- _What is required_: An exact, complete copy of the entries is needed, with the pictures left out.

[Dataset entries]
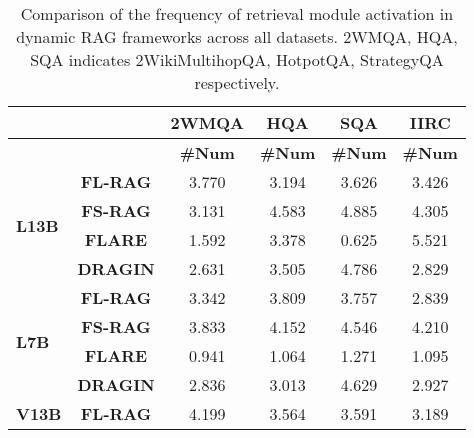 \begin{table}[t]
\caption{Comparison of the frequency of retrieval module activation in dynamic RAG frameworks across all datasets. 2WMQA, HQA, SQA indicates 2WikiMultihopQA, HotpotQA, StrategyQA respectively.}
\centering
\label{tab:efficiency}
\setlength\tabcolsep{4pt} %
\footnotesize
\begin{tabular}{lccccc}
\toprule
                                                            && \textbf{2WMQA} & \textbf{HQA} & \textbf{SQA} & \textbf{IIRC}  \\
                                          \midrule
  &\textbf{} & \textbf{\#Num}           & \textbf{\#Num}    & \textbf{\#Num}      & \textbf{\#Num} \\
 \toprule
                                            \multirow{4}{*}{\textbf{L13B}}&\textbf{FL-RAG} & 3.770                     & 3.194             & 3.626               & 3.426\\
                                            &\textbf{FS-RAG} & 3.131                    & 4.583             & 4.885               & 4.305\\
                                                                                        &\textbf{FLARE}  & 1.592                    & 3.378             & 0.625               & 5.521\\

                                            &\textbf{DRAGIN} & 2.631                    & 3.505             & 4.786               & 2.829\\
                                           \midrule
                                            \multirow{4}{*}{\textbf{L7B}}&\textbf{FL-RAG} & 3.342                    & 3.809             & 3.757               & 2.839\\
                                            &\textbf{FS-RAG} & 3.833                    & 4.152             & 4.546               & 4.210\\
                                                                                        &\textbf{FLARE}  & 0.941                    & 1.064             & 1.271               & 1.095\\

                                            &\textbf{DRAGIN} & 2.836                    & 3.013            & 4.629               & 2.927\\
                                           \midrule
                                            \multirow{4}{*}{\textbf{V13B}}&\textbf{FL-RAG} & 4.199                    & 3.564             & 3.591               & 3.189\\


\end{tabular}
\end{table}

- _Response area_:
 \begin{table}[t]
\caption{Comparison of the frequency of retrieval module activation in dynamic RAG frameworks across all datasets. 2WMQA, HQA, SQA indicates 2WikiMultihopQA, HotpotQA, StrategyQA respectively.}
\centering
\label{tab:efficiency}
\setlength\tabcolsep{4pt} %
\footnotesize
\begin{tabular}{lccccc}
\toprule
                                                            && \textbf{2WMQA} & \textbf{HQA} & \textbf{SQA} & \textbf{IIRC}  \\
                                          \midrule
  &\textbf{} & \textbf{\#Num}           & \textbf{\#Num}    & \textbf{\#Num}      & \textbf{\#Num} \\
 \toprule
                                            \multirow{4}{*}{\textbf{L13B}}&\textbf{FL-RAG} & 3.770                     & 3.194             & 3.626               & 3.426\\
                                            &\textbf{FS-RAG} & 3.131                    & 4.583             & 4.885               & 4.305\\
                                                                                        &\textbf{FLARE}  & 1.592                    & 3.378             & 0.625               & 5.521\\

                                            &\textbf{DRAGIN} & 2.631                    & 3.505             & 4.786               & 2.829\\
                                           \midrule
                                            \multirow{4}{*}{\textbf{L7B}}&\textbf{FL-RAG} & 3.342                    & 3.809             & 3.757               & 2.839\\
                                            &\textbf{FS-RAG} & 3.833                    & 4.152             & 4.546               & 4.210\\
                                                                                        &\textbf{FLARE}  & 0.941                    & 1.064             & 1.271               & 1.095\\

                                            &\textbf{DRAGIN} & 2.836                    & 3.013            & 4.629               & 2.927\\
                                           \midrule
                                            \multirow{4}{*}{\textbf{V13B}}&\textbf{FL-RAG} & 4.199                    & 3.564             & 3.591               & 3.189\\


\end{tabular}
\end{table}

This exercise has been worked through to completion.